Human organ tissue transplantation is hampered by the limited supply of donor organs. This review, recently published in Science, highlights scientific advances in the xenotransplantation of pig organs in humans. Xenotransplantation, the transplantation of tissue from one species into another, of pig tissue is at the forefront of this progressive research field due to its similarity in tissue size, it’s accessibility for genetic modifications, and the relatively rapid speed for organ tissue generation.


Echoing the recent buzz around improving the reproducibility of biomedical research, Nature recently published an article estimating that the United States alone spends $28 billion each year on research where experiments cannot be successfully repeated. In acknowledgement of this confound in scientific research, Bio-Techne is actively involved in a number of initiatives meant to improve scientific research reproducibility, particularly research that utilizes antibodies for histo- and cyto-patholgoy, functional assays, and Western Blotting. Watch a recent webinar on reproducibility here.


Dr. Magdalena Zernicka-Goetz, a University of Cambridge biologist, is the corresponding author on the recent Science publication highlighting the use of stem cells to generate the first artificial mouse embryo. By combining mouse embryonic stem cells and extra-embryonic trophoblast stem cells in a 3D matrix, Dr. Zernicka-Goetz’s research team observed the generation of embryos that resemble embryonic structures, including aspects of self-assembly, morphogenesis and cytoarchitecture. This model can provide key insights into early developmental events surrounding embryogenesis.


A recent article in Science demonstrates progress in using organoids to model mutational processes involved in cancer initiation and progression. Groups in the Netherlands and the United Kingdom used CRISPR/Cas9 to induce mutations into colon organoids, showing that these mutations were able to accurately model mutation profiles observed in mismatch repair-deficient colorectal cancers. This strategy could be used to better explore the etiology of cancer through genetic mutation.


In the September issue of the Stem Cells in Focus, by the International Society for Stem Cell Research (ISSCR), a commentary was published reviewing recent advancements for using organoids to investigate Zika virus infection, to understand brain development, and to optimize precision medicine.

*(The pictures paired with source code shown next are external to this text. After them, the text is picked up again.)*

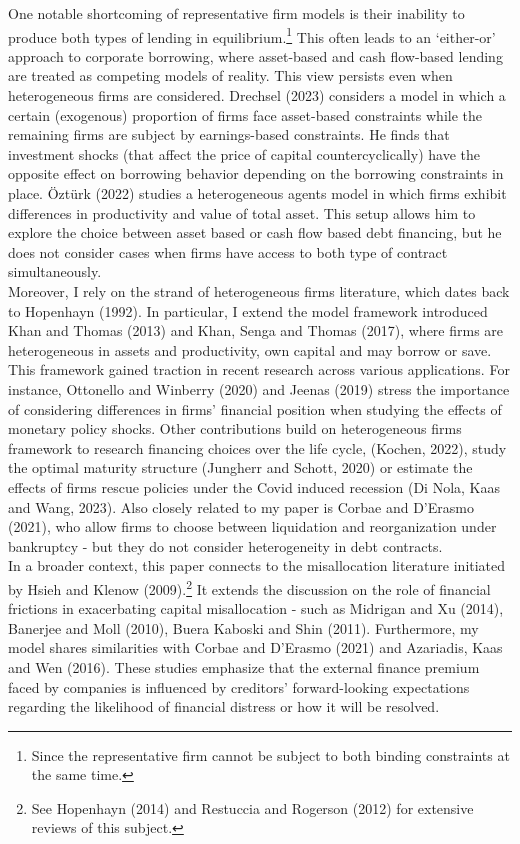 \documentclass[12pt]{article}
\begin{document}
One notable shortcoming of representative firm models is their inability to produce both types of lending in equilibrium.\footnote{Since the representative firm cannot be subject to both binding constraints at the same time.} This often leads to an `either-or' approach to corporate borrowing, where asset-based and cash flow-based lending are treated as competing models of reality. This view persists even when heterogeneous firms are considered. Drechsel (2023) considers a model in which a certain (exogenous) proportion of firms face asset-based constraints while the remaining firms are subject by earnings-based constraints. He finds that investment shocks (that affect the price of capital countercyclically) have the opposite effect on borrowing behavior depending on the borrowing constraints in place. Öztürk (2022) studies a heterogeneous agents model in which firms exhibit differences in productivity and value of total asset. This setup allows him to explore the choice between asset based or cash flow based debt financing, but he does not consider cases when firms have access to both type of contract simultaneously. \vspace{3mm} \\ 
Moreover, I rely on the strand of heterogeneous firms literature, which dates back to Hopenhayn (1992). In particular, I extend the model framework introduced Khan and Thomas (2013) and Khan, Senga and Thomas (2017), where firms are heterogeneous in assets and productivity, own capital and may borrow or save. This framework gained traction in recent research across various applications. For instance, Ottonello and Winberry (2020) and Jeenas (2019) stress the importance of considering differences in firms' financial position when studying the effects of monetary policy shocks. Other contributions build on heterogeneous firms framework to research financing choices over the life cycle, (Kochen, 2022), study the optimal maturity structure (Jungherr and Schott, 2020) or estimate the effects of firms rescue policies under the Covid induced recession (Di Nola, Kaas and Wang, 2023). Also closely related to my paper is Corbae and D'Erasmo (2021), who allow firms to choose between liquidation and reorganization under bankruptcy - but they do not consider heterogeneity in debt contracts.  \vspace{3mm} \\
In a broader context, this paper connects to the misallocation literature initiated by Hsieh and Klenow (2009).\footnote{See Hopenhayn (2014) and Restuccia and Rogerson (2012) for extensive reviews of this subject.} It extends the discussion on the role of financial frictions in exacerbating capital misallocation - such as Midrigan and Xu (2014), Banerjee and Moll (2010), Buera Kaboski and Shin (2011). Furthermore, my model shares similarities with Corbae and D'Erasmo (2021) and Azariadis, Kaas and Wen (2016). These studies emphasize that the external finance premium faced by companies is influenced by creditors' forward-looking expectations regarding the likelihood of financial distress or how it will be resolved. 
\end{document}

Researchers at the University of Michigan have developed a new method for the isolation of blood-circulating tumor cells (CTC), providing a new strategy for identifying cancer stem cells and cells undergoing epithelial-to-mesenchymal transition. Their Microfluidic Labyrinth provides a high-throughput system for the isolation of CTCs with high yield and purity without the use of labeling technology.

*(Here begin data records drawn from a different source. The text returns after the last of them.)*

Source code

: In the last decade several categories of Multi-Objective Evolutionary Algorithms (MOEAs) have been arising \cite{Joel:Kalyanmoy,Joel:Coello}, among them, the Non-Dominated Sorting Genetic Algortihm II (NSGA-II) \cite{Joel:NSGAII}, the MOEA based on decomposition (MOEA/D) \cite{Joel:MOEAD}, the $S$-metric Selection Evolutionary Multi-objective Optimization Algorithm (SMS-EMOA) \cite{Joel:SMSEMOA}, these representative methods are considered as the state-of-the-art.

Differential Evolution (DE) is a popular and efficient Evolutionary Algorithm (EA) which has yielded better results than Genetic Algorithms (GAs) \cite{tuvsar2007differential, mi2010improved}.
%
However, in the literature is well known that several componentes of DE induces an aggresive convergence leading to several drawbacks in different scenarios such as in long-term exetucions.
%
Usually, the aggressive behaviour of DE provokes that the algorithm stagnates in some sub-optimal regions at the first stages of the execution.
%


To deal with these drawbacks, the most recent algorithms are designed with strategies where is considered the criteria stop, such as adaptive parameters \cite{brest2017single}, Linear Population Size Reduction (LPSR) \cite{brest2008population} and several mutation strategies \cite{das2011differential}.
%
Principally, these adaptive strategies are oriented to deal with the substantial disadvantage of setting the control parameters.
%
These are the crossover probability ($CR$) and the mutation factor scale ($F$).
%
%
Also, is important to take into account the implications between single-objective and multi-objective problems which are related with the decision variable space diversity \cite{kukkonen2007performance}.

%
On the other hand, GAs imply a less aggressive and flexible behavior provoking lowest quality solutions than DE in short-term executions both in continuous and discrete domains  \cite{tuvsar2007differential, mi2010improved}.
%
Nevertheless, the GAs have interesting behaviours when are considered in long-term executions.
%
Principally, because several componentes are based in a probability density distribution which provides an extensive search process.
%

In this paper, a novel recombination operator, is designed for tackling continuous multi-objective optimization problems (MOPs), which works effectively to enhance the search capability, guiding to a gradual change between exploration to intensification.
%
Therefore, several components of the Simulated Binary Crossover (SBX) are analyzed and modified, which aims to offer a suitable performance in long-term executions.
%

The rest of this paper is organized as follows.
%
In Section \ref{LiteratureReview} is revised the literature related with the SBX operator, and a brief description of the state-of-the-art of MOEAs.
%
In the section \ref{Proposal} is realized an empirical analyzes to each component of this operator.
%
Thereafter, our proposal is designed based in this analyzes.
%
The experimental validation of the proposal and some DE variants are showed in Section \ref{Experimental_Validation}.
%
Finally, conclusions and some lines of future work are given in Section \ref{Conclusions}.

Using 3D organoid lung tissue models and single-cell RNA sequencing, a research team at Harvard Medical School and the Cambridge Stem Cell Institute and the Welcome Trust, have found that mesenchymal cells provide instructions to the epithelial cells in the lung to become either airway or alveolar cells. This research, published in Cell, provides more support for the importance of investigating signaling and interactions within the stem cell niche as way to advance regenerative medicine.